We achieved 4x LLM performance using prefix caching backed by SSD-augmented KVCache

This is a joint technical benchmark between the GMI Cloud and Tensormesh engineering teams.

Key Results and Impact

Q: What performance improvements were achieved in the GMI Cloud and Tensormesh benchmark?

The benchmark showed a 4× reduction in Time to First Token (TTFT) when prefix caching was supported by an SSD-augmented KV cache. It also significantly reduced latency variance, increased effective throughput, and lowered redundant GPU computation for real-world conversational AI workloads.

Q: Why is prefix caching especially effective for real conversational AI workloads?

The benchmark demonstrated that real multi-turn conversations contain substantial reusable computation. With SSD-backed KV caching, the prefix cache hit rate increased from approximately 3% to over 50%, showing that conversational history and long context windows can be reused efficiently instead of recomputed.

Q: What role did SSD-augmented KV cache play compared to RAM-only caching?

RAM-only KV caching delivered limited gains, achieving roughly a 1.4× improvement in TTFT due to frequent eviction from small cache sizes. By adding SSDs, the cache footprint expanded significantly, enabling sustained prefix reuse and unlocking the full 4× TTFT improvement with more stable and predictable latency.

Q: How was the benchmark designed to reflect real production traffic?

GMI Cloud created a realistic synthetic dataset based on observed prompt patterns rather than using customer data. The workload included multi-turn conversations, non-sequential request arrival, varied linguistic styles, and a mix of short and long prompts to closely simulate real-world inference traffic.

Q: What are the practical implications for developers and AI platforms?

The results highlight that large KV cache footprints are critical for scalable LLM serving. SSD-backed prefix caching improves compute efficiency, increases cluster throughput, stabilizes latency for agentic and companion applications, and can be integrated into existing vLLM-based stacks with minimal engineering effort.

4x reduction in Time to First Token (TTFT) when prefix caching is backed by SSD-augmented KVCache.
Prefix cache hit rate increased from 3% to over 50%, demonstrating that real conversational workloads contain substantial reusable computation.
Significant smoothing of latency variance, particularly on long prompts, improving user-facing responsiveness for multi-turn agents and AI companions.
Reduction in redundant KV recomputation, lowering GPU cycles per request and enabling higher effective throughput on the same hardware.

These outcomes indicate that scalable KV cache optimization is a practical and high-impact optimization for real-world LLM serving, especially for AI companion, tutoring, or agentic workloads where conversational histories and context windows accumulate rapidly.
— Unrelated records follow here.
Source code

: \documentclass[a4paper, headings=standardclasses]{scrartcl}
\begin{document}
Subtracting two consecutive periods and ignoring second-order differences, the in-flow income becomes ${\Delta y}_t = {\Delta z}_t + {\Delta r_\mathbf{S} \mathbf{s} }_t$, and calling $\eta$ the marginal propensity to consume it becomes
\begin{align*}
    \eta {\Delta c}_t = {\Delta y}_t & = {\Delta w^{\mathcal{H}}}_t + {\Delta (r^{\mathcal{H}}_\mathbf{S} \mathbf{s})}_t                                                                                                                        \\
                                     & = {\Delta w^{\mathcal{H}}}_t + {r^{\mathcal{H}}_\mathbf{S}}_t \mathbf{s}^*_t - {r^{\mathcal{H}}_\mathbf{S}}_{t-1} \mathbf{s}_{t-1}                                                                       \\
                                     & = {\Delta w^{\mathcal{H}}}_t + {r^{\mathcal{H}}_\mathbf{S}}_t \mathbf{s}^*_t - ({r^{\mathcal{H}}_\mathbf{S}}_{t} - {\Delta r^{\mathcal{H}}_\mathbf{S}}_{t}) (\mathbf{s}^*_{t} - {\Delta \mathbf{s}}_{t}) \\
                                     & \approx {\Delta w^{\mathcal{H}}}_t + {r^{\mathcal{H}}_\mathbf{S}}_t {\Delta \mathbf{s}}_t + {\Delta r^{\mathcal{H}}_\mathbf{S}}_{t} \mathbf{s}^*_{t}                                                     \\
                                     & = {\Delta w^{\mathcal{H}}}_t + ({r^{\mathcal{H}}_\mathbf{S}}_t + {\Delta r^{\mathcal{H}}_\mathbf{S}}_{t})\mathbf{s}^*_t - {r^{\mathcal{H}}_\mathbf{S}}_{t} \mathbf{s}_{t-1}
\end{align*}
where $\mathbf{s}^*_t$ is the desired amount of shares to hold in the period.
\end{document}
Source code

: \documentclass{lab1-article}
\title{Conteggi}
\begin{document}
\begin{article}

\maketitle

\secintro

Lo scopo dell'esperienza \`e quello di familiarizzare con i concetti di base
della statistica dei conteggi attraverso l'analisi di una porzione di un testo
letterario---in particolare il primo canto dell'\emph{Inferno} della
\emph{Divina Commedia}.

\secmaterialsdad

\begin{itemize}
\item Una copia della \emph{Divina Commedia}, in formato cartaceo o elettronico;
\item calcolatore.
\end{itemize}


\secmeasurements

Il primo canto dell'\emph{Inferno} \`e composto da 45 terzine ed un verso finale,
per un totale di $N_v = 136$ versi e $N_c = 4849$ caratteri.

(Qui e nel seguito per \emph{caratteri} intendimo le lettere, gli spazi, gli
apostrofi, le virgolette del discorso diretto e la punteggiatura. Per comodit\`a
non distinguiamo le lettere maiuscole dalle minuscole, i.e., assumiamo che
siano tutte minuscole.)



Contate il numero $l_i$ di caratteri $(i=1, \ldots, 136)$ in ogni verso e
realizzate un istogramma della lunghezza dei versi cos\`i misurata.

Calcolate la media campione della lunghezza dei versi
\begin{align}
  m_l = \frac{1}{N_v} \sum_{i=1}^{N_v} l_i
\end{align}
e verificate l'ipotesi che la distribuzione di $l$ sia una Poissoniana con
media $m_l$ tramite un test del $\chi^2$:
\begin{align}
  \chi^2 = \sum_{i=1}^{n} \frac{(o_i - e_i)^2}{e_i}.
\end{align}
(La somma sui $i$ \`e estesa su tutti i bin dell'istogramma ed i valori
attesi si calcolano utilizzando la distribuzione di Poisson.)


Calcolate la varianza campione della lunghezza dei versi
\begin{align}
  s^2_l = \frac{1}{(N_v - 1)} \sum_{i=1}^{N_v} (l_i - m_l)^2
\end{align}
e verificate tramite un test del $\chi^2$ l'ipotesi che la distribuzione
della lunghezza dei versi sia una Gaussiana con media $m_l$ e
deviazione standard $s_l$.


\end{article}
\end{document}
How We Arrived Here: Methodology and Technical Details

1. Dataset Construction for Realistic Multi-Turn Traffic

Due to the critical importance of customer data privacy, real production data was strictly off-limits. GMI's solution was to analyze customer prompt characteristics to produce a highly realistic synthetic dataset that faithfully replicated the traffic patterns observed on our live inferencing service.

It included:

Multi-Turn Conversations: A dataset specifically designed to reflect AI companion scenarios, with dialogs ranging from 1 to 10+ turns.
Real-World Interleaving Traffic: Requests from the same conversation were not forced to arrive sequentially, accurately simulating the unpredictable, non-sequential arrival order of real-world user traffic.
Realistic Linguistic Diversity: The prompts exhibited diverse emotional tones, casual chat, personal questions, follow-ups, and corrections.
Load Testing Design: The test mixed short, contextual queries with longer prompts that included extensive history, providing a true measure of performance under load.

This dataset ensured that KV cache reusing was evaluated under realistic, non-ideal traffic patterns.

2. Experimental Setup

Two inference stacks were deployed:

Baseline vLLM with standard KVCache behavior.
LMCache-enabled vLLM with Tensormesh's caching layer integrated.

We evaluated two cache configurations:

RAM-only KVCache, representing a constrained cache footprint.
Hybrid RAM + high-capacity SSD, enabling a much larger KV cache datastore.

Both systems were driven with the same synthetic dataset under identical load conditions.

3. Detailed Findings

Quick Summary:

RAM-Only KVCache

Delivered only a ~1.4x TTFT improvement.
Cache size limitations led to rapid eviction and limited impact on multi-turn workloads.

SSD-Augmented KVCache

Produced a 4x improvement in TTFT.
Cache hit rate climbed toward 50 percent as the cache warmed.
Latency variance across different prompt lengths was significantly reduced.

Interpretation: Cache footprint size is the dominant factor in determining the effectiveness of KV caching for real workloads.

The game-changer came with the integration of secondary storage in the form of large SSD drives. With the vast increase in available KVCache space, the results were drastic:

Time To First Token (TTFT): The TTFT—a critical measure of user responsiveness—improved by a staggering 4x compared to the original stack. This speedup is transformative for user experience.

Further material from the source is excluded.